▶ REQUIRED ACTION
The records must be duplicated exactly, with every picture left out.

=== EXERCISE MATERIAL ===

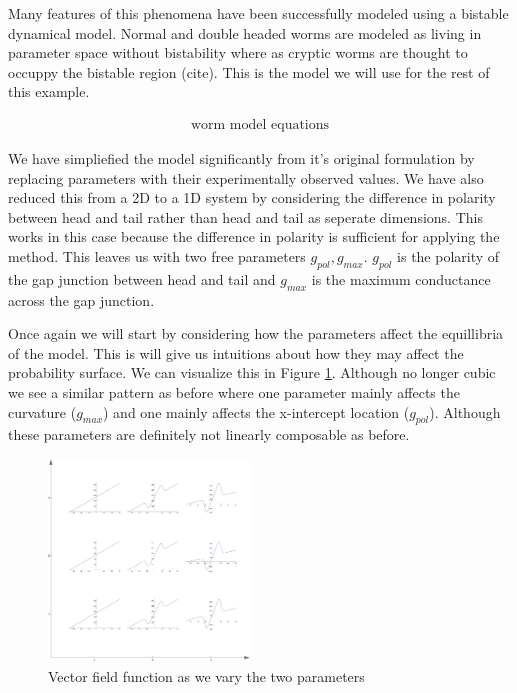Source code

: \documentclass[letterpaper]{article}
\begin{document}
Many features of this phenomena have been successfully modeled using a bistable dynamical
model. Normal and double headed worms are modeled as living in parameter space without
bistability where as cryptic worms are thought to occuppy the bistable region (cite). 
This is the model we will use for the rest of this example.

\begin{eqnarray}
  \text{worm model equations}
\end{eqnarray}

We have simpliefied the model significantly from it's original formulation by replacing
parameters with their experimentally observed values. We have also reduced this from a 
2D to a 1D system by considering the difference in polarity between head and tail rather
than head and tail as seperate dimensions. This works in this case because the difference
in polarity is sufficient for applying the method.
This leaves us with two free parameters
$g_{pol},g_{max}$. $g_{pol}$ is the polarity of the gap junction between head and tail 
and $g_{max}$ is the maximum conductance across the gap junction.

Once again we will start by considering how the parameters affect the equillibria of
the model. This is will give us intuitions about how they may affect the probability
surface. We can visualize this in Figure \ref{fig7}. Although no longer cubic we 
see a similar pattern as before where one parameter mainly affects the curvature ($g_{max}$)
and one mainly affects the x-intercept location ($g_{pol}$). Although these parameters are 
definitely not linearly composable as before.

\begin{figure}[t]
\begin{center}
\includegraphics[width=2.1in,angle=0]{./worm_params.png}
\caption{Vector field function as we vary the two parameters}
\label{fig7}
\end{center}
\end{figure}
\end{document}
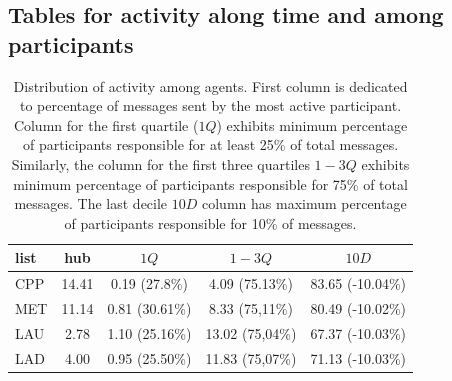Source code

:\documentclass[%
 aip,
 jmp,%
 amsmath,amssymb,
 reprint,%
]{revtex4-1}
\begin{document}
\clearpage

\subsection{Tables for activity along time and among participants}\label{tabTime}

\begin{table}
    \caption{Distribution of activity among agents. First column is dedicated to percentage of messages sent by the most active participant. Column for the first quartile ($1Q$) exhibits minimum percentage of participants responsible for at least 25\% of total messages. Similarly, the column for the first three quartiles $1-3Q$ exhibits minimum percentage of participants responsible for 75\% of total messages. The last decile $10D$ column has maximum percentage of participants responsible for 10\% of messages.}
\begin{center}
    \begin{tabular}{ | l ||  c | c | c | c | }
        \hline
        list & hub & $ 1Q $ & $ 1-3Q $ & $10D$ \\ \hline
    CPP & 14.41 & 0.19 (27.8\%) & 4.09 (75.13\%) & 83.65 (-10.04\%)   \\ 
    MET & 11.14 & 0.81 (30.61\%) & 8.33 (75,11\%) & 80.49 (-10.02\%)  \\ 
    LAU & 2.78 & 1.10 (25.16\%) & 13.02 (75,04\%) & 67.37 (-10.03\%) \\ 
    LAD & 4.00 & 0.95 (25.50\%) & 11.83 (75,07\%) & 71.13 (-10.03\%) \\\hline
    \end{tabular}
\end{center}
\label{autores}
\end{table}
\end{document}
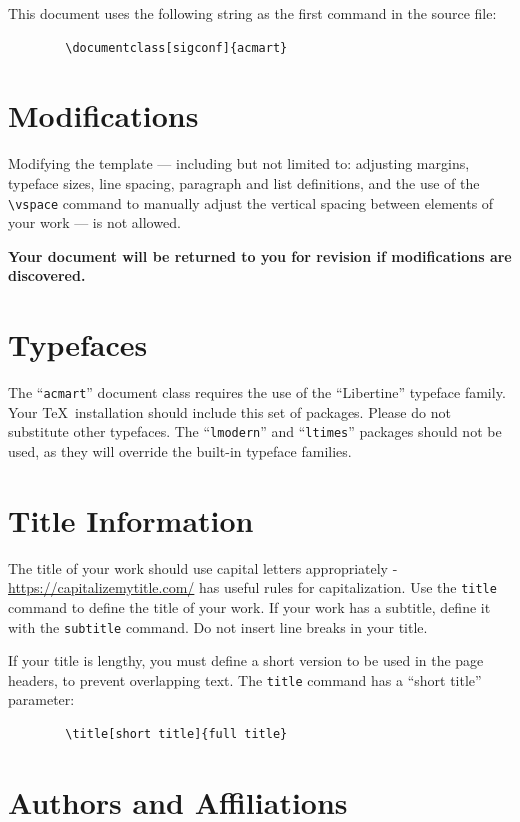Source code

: \documentclass[sigconf]{acmart}
\begin{document}
	This document uses the following string as the first command in the
	source file:
	\begin{verbatim}
		\documentclass[sigconf]{acmart}
	\end{verbatim}
	
	\section{Modifications}
	
	Modifying the template --- including but not limited to: adjusting
	margins, typeface sizes, line spacing, paragraph and list definitions,
	and the use of the \verb|\vspace| command to manually adjust the
	vertical spacing between elements of your work --- is not allowed.
	
	{\bfseries Your document will be returned to you for revision if
		modifications are discovered.}
	
	\section{Typefaces}
	
	The ``\verb|acmart|'' document class requires the use of the
	``Libertine'' typeface family. Your \TeX\ installation should include
	this set of packages. Please do not substitute other typefaces. The
	``\verb|lmodern|'' and ``\verb|ltimes|'' packages should not be used,
	as they will override the built-in typeface families.
	
	\section{Title Information}
	
	The title of your work should use capital letters appropriately -
	\url{https://capitalizemytitle.com/} has useful rules for
	capitalization. Use the {\verb|title|} command to define the title of
	your work. If your work has a subtitle, define it with the
	{\verb|subtitle|} command.  Do not insert line breaks in your title.
	
	If your title is lengthy, you must define a short version to be used
	in the page headers, to prevent overlapping text. The \verb|title|
	command has a ``short title'' parameter:
	\begin{verbatim}
		\title[short title]{full title}
	\end{verbatim}
	
	\section{Authors and Affiliations}
	
\end{document}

===

▶ EXERCISE SOLUTION
Source code

: \documentclass[letterpaper]{article}
\begin{document}
Many features of this phenomena have been successfully modeled using a bistable dynamical
model. Normal and double headed worms are modeled as living in parameter space without
bistability where as cryptic worms are thought to occuppy the bistable region (cite). 
This is the model we will use for the rest of this example.

\begin{eqnarray}
  \text{worm model equations}
\end{eqnarray}

We have simpliefied the model significantly from it's original formulation by replacing
parameters with their experimentally observed values. We have also reduced this from a 
2D to a 1D system by considering the difference in polarity between head and tail rather
than head and tail as seperate dimensions. This works in this case because the difference
in polarity is sufficient for applying the method.
This leaves us with two free parameters
$g_{pol},g_{max}$. $g_{pol}$ is the polarity of the gap junction between head and tail 
and $g_{max}$ is the maximum conductance across the gap junction.

Once again we will start by considering how the parameters affect the equillibria of
the model. This is will give us intuitions about how they may affect the probability
surface. We can visualize this in Figure \ref{fig7}. Although no longer cubic we 
see a similar pattern as before where one parameter mainly affects the curvature ($g_{max}$)
and one mainly affects the x-intercept location ($g_{pol}$). Although these parameters are 
definitely not linearly composable as before.

\begin{figure}[t]
\begin{center}
\includegraphics[width=2.1in,angle=0]{./worm_params.png}
\caption{Vector field function as we vary the two parameters}
\label{fig7}
\end{center}
\end{figure}
\end{document}
Source code

:\documentclass[%
 aip,
 jmp,%
 amsmath,amssymb,
 reprint,%
]{revtex4-1}
\begin{document}
\clearpage

\subsection{Tables for activity along time and among participants}\label{tabTime}

\begin{table}
    \caption{Distribution of activity among agents. First column is dedicated to percentage of messages sent by the most active participant. Column for the first quartile ($1Q$) exhibits minimum percentage of participants responsible for at least 25\% of total messages. Similarly, the column for the first three quartiles $1-3Q$ exhibits minimum percentage of participants responsible for 75\% of total messages. The last decile $10D$ column has maximum percentage of participants responsible for 10\% of messages.}
\begin{center}
    \begin{tabular}{ | l ||  c | c | c | c | }
        \hline
        list & hub & $ 1Q $ & $ 1-3Q $ & $10D$ \\ \hline
    CPP & 14.41 & 0.19 (27.8\%) & 4.09 (75.13\%) & 83.65 (-10.04\%)   \\ 
    MET & 11.14 & 0.81 (30.61\%) & 8.33 (75,11\%) & 80.49 (-10.02\%)  \\ 
    LAU & 2.78 & 1.10 (25.16\%) & 13.02 (75,04\%) & 67.37 (-10.03\%) \\ 
    LAD & 4.00 & 0.95 (25.50\%) & 11.83 (75,07\%) & 71.13 (-10.03\%) \\\hline
    \end{tabular}
\end{center}
\label{autores}
\end{table}
\end{document}
Source code

: \documentclass[sigconf]{acmart}
\begin{document}
	This document uses the following string as the first command in the
	source file:
	\begin{verbatim}
		\documentclass[sigconf]{acmart}
	\end{verbatim}
	
	\section{Modifications}
	
	Modifying the template --- including but not limited to: adjusting
	margins, typeface sizes, line spacing, paragraph and list definitions,
	and the use of the \verb|\vspace| command to manually adjust the
	vertical spacing between elements of your work --- is not allowed.
	
	{\bfseries Your document will be returned to you for revision if
		modifications are discovered.}
	
	\section{Typefaces}
	
	The ``\verb|acmart|'' document class requires the use of the
	``Libertine'' typeface family. Your \TeX\ installation should include
	this set of packages. Please do not substitute other typefaces. The
	``\verb|lmodern|'' and ``\verb|ltimes|'' packages should not be used,
	as they will override the built-in typeface families.
	
	\section{Title Information}
	
	The title of your work should use capital letters appropriately -
	\url{https://capitalizemytitle.com/} has useful rules for
	capitalization. Use the {\verb|title|} command to define the title of
	your work. If your work has a subtitle, define it with the
	{\verb|subtitle|} command.  Do not insert line breaks in your title.
	
	If your title is lengthy, you must define a short version to be used
	in the page headers, to prevent overlapping text. The \verb|title|
	command has a ``short title'' parameter:
	\begin{verbatim}
		\title[short title]{full title}
	\end{verbatim}
	
	\section{Authors and Affiliations}
	
\end{document}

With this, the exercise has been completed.